--- Task item ---
The answer must be every line of the records in which the string "that" appears.
___
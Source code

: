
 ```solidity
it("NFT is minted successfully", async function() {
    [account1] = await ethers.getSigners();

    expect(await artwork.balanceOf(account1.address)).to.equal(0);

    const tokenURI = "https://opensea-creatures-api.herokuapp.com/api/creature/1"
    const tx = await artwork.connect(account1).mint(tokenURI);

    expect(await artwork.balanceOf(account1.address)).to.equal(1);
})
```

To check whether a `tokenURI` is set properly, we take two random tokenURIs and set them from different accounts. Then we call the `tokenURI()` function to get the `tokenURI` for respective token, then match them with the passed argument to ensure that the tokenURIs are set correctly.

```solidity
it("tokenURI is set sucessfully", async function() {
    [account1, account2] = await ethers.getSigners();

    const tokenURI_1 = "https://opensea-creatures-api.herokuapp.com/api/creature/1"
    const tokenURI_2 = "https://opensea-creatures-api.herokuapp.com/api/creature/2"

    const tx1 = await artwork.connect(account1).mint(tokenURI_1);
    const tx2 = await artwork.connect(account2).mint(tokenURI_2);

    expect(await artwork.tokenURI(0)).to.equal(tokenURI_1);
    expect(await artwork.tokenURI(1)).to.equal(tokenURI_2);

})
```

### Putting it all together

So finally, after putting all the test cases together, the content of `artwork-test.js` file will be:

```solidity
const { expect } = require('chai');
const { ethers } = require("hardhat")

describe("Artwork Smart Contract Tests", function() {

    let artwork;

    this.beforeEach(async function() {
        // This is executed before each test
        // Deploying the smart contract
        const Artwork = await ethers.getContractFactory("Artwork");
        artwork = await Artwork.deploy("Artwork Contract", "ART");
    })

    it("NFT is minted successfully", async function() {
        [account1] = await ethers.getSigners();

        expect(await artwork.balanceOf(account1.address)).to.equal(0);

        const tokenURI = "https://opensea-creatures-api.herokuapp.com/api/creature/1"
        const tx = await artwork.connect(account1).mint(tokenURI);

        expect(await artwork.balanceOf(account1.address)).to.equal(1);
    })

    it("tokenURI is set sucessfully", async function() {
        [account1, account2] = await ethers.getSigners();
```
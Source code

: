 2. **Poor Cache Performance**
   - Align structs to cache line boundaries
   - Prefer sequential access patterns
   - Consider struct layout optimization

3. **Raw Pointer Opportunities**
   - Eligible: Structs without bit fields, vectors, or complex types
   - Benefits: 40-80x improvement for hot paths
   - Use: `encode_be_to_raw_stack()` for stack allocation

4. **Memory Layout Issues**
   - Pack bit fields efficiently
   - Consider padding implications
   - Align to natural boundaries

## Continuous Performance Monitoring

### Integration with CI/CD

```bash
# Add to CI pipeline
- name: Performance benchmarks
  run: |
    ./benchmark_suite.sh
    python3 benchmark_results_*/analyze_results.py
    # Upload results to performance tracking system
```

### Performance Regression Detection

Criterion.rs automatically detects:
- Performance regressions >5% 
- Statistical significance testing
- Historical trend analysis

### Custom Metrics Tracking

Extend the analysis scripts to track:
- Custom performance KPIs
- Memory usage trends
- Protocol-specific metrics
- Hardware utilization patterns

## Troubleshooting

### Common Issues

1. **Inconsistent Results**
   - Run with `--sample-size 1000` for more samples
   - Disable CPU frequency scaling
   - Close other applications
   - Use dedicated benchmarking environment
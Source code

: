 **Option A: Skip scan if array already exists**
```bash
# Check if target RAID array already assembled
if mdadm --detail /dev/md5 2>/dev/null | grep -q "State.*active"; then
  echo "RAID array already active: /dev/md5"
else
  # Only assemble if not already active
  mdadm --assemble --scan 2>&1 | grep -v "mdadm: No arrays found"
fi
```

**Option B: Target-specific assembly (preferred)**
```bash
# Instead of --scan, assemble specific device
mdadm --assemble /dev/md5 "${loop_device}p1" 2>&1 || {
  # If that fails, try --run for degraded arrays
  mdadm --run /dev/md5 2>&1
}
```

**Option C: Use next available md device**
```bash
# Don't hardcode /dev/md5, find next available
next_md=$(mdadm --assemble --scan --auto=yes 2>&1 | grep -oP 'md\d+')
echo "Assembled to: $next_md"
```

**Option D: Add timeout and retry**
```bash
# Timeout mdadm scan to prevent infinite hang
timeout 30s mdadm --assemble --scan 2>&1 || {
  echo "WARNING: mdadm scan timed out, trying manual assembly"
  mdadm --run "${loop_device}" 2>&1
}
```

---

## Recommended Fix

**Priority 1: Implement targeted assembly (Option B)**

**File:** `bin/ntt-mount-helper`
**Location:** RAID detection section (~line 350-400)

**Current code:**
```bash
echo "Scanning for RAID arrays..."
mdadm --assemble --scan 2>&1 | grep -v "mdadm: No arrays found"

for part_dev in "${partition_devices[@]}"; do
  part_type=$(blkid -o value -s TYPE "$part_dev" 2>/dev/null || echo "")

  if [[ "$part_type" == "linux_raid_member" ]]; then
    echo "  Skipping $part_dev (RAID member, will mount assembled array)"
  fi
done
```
___
--- Exercise response ---
To check whether a `tokenURI` is set properly, we take two random tokenURIs and set them from different accounts. Then we call the `tokenURI()` function to get the `tokenURI` for respective token, then match them with the passed argument to ensure that the tokenURIs are set correctly.
  # If that fails, try --run for degraded arrays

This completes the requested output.